## Source records
=== Section Start ===

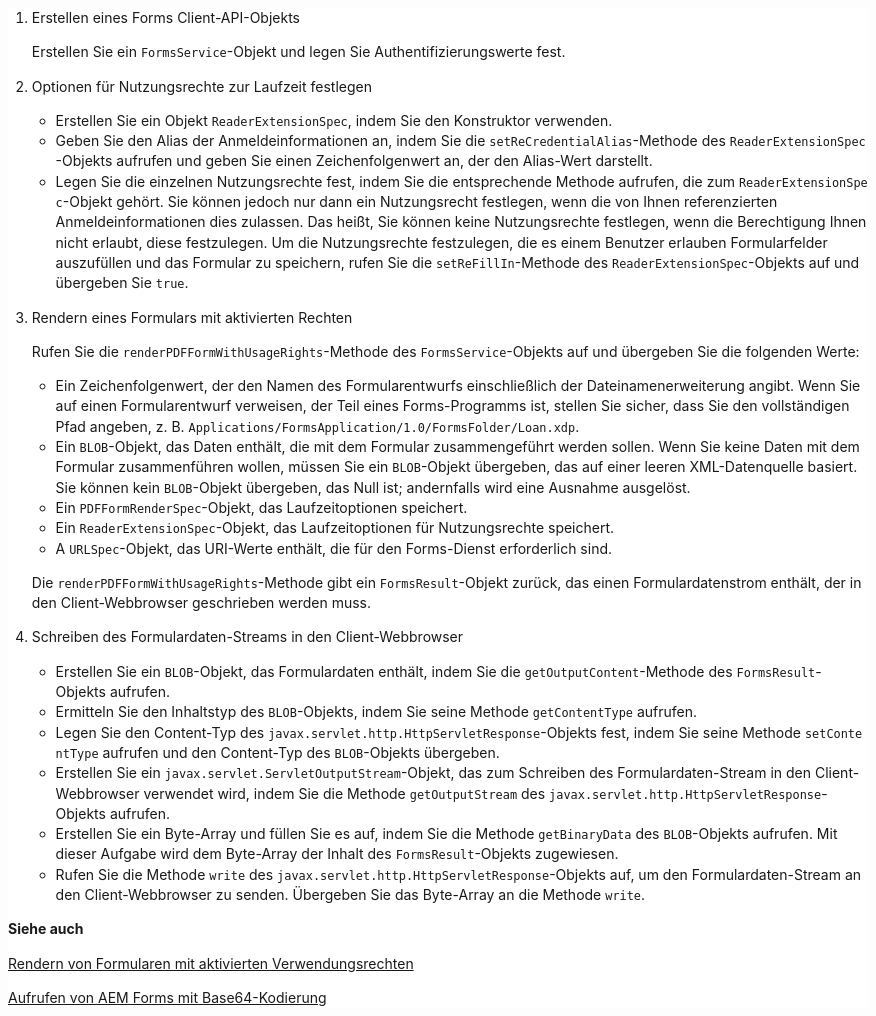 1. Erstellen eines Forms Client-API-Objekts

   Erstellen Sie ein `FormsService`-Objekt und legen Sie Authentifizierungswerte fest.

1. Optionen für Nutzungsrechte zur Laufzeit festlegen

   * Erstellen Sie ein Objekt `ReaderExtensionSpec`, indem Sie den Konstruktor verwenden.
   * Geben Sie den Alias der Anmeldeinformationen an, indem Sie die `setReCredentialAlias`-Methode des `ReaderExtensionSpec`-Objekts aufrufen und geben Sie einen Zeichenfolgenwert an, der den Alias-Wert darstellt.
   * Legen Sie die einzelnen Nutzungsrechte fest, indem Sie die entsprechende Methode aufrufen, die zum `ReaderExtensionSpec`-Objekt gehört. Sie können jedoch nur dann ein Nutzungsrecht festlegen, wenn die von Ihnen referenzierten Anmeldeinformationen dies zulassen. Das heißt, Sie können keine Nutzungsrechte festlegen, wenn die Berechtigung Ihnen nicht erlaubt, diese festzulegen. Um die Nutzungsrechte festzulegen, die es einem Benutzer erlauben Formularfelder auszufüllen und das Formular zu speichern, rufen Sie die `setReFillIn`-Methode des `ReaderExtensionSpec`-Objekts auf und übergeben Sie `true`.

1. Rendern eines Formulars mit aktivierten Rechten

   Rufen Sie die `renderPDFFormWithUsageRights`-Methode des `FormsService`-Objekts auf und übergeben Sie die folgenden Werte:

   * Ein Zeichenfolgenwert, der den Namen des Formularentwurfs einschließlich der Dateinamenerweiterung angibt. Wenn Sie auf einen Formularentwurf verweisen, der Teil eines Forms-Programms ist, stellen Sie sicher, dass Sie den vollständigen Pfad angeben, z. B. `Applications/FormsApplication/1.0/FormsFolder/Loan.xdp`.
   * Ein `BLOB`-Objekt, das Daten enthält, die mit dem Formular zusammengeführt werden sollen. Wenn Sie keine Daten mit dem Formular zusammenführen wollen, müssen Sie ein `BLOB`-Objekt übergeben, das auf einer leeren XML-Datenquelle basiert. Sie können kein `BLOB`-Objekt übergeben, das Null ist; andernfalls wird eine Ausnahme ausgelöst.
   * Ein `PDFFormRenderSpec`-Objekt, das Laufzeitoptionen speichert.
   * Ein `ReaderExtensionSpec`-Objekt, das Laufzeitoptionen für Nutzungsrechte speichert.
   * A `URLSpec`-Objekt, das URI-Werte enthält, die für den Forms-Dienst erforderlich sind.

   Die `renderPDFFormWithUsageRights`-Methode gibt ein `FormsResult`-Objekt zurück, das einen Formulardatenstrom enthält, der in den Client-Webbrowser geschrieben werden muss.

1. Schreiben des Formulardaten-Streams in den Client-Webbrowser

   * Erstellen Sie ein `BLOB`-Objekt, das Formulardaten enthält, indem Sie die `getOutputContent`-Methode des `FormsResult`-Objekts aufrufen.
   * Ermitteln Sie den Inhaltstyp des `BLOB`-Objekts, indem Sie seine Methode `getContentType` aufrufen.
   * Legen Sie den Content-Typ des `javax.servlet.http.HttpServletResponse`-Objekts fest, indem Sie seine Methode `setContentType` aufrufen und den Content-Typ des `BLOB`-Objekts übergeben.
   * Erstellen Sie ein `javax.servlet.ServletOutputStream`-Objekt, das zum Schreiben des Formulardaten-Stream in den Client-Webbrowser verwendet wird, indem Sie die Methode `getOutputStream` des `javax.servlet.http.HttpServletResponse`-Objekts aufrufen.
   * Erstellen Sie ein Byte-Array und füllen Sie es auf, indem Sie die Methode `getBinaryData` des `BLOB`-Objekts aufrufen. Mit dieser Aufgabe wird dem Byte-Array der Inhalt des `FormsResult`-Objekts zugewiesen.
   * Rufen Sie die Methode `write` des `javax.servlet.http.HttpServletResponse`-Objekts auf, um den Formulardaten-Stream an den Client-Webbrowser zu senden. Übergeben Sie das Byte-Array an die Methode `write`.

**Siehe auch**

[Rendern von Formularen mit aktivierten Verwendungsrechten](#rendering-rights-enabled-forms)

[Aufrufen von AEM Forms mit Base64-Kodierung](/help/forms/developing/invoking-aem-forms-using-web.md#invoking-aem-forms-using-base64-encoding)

=== Section End ===

## To do
The reply must hold each line of the records verbatim and no pictures.

## Task output
 1. Erstellen eines Forms Client-API-Objekts

   Erstellen Sie ein `FormsService`-Objekt und legen Sie Authentifizierungswerte fest.

1. Optionen für Nutzungsrechte zur Laufzeit festlegen

   * Erstellen Sie ein Objekt `ReaderExtensionSpec`, indem Sie den Konstruktor verwenden.
   * Geben Sie den Alias der Anmeldeinformationen an, indem Sie die `setReCredentialAlias`-Methode des `ReaderExtensionSpec`-Objekts aufrufen und geben Sie einen Zeichenfolgenwert an, der den Alias-Wert darstellt.
   * Legen Sie die einzelnen Nutzungsrechte fest, indem Sie die entsprechende Methode aufrufen, die zum `ReaderExtensionSpec`-Objekt gehört. Sie können jedoch nur dann ein Nutzungsrecht festlegen, wenn die von Ihnen referenzierten Anmeldeinformationen dies zulassen. Das heißt, Sie können keine Nutzungsrechte festlegen, wenn die Berechtigung Ihnen nicht erlaubt, diese festzulegen. Um die Nutzungsrechte festzulegen, die es einem Benutzer erlauben Formularfelder auszufüllen und das Formular zu speichern, rufen Sie die `setReFillIn`-Methode des `ReaderExtensionSpec`-Objekts auf und übergeben Sie `true`.

1. Rendern eines Formulars mit aktivierten Rechten

   Rufen Sie die `renderPDFFormWithUsageRights`-Methode des `FormsService`-Objekts auf und übergeben Sie die folgenden Werte:

   * Ein Zeichenfolgenwert, der den Namen des Formularentwurfs einschließlich der Dateinamenerweiterung angibt. Wenn Sie auf einen Formularentwurf verweisen, der Teil eines Forms-Programms ist, stellen Sie sicher, dass Sie den vollständigen Pfad angeben, z. B. `Applications/FormsApplication/1.0/FormsFolder/Loan.xdp`.
   * Ein `BLOB`-Objekt, das Daten enthält, die mit dem Formular zusammengeführt werden sollen. Wenn Sie keine Daten mit dem Formular zusammenführen wollen, müssen Sie ein `BLOB`-Objekt übergeben, das auf einer leeren XML-Datenquelle basiert. Sie können kein `BLOB`-Objekt übergeben, das Null ist; andernfalls wird eine Ausnahme ausgelöst.
   * Ein `PDFFormRenderSpec`-Objekt, das Laufzeitoptionen speichert.
   * Ein `ReaderExtensionSpec`-Objekt, das Laufzeitoptionen für Nutzungsrechte speichert.
   * A `URLSpec`-Objekt, das URI-Werte enthält, die für den Forms-Dienst erforderlich sind.

   Die `renderPDFFormWithUsageRights`-Methode gibt ein `FormsResult`-Objekt zurück, das einen Formulardatenstrom enthält, der in den Client-Webbrowser geschrieben werden muss.

1. Schreiben des Formulardaten-Streams in den Client-Webbrowser

   * Erstellen Sie ein `BLOB`-Objekt, das Formulardaten enthält, indem Sie die `getOutputContent`-Methode des `FormsResult`-Objekts aufrufen.
   * Ermitteln Sie den Inhaltstyp des `BLOB`-Objekts, indem Sie seine Methode `getContentType` aufrufen.
   * Legen Sie den Content-Typ des `javax.servlet.http.HttpServletResponse`-Objekts fest, indem Sie seine Methode `setContentType` aufrufen und den Content-Typ des `BLOB`-Objekts übergeben.
   * Erstellen Sie ein `javax.servlet.ServletOutputStream`-Objekt, das zum Schreiben des Formulardaten-Stream in den Client-Webbrowser verwendet wird, indem Sie die Methode `getOutputStream` des `javax.servlet.http.HttpServletResponse`-Objekts aufrufen.
   * Erstellen Sie ein Byte-Array und füllen Sie es auf, indem Sie die Methode `getBinaryData` des `BLOB`-Objekts aufrufen. Mit dieser Aufgabe wird dem Byte-Array der Inhalt des `FormsResult`-Objekts zugewiesen.
   * Rufen Sie die Methode `write` des `javax.servlet.http.HttpServletResponse`-Objekts auf, um den Formulardaten-Stream an den Client-Webbrowser zu senden. Übergeben Sie das Byte-Array an die Methode `write`.

**Siehe auch**

[Rendern von Formularen mit aktivierten Verwendungsrechten](#rendering-rights-enabled-forms)

[Aufrufen von AEM Forms mit Base64-Kodierung](/help/forms/developing/invoking-aem-forms-using-web.md#invoking-aem-forms-using-base64-encoding)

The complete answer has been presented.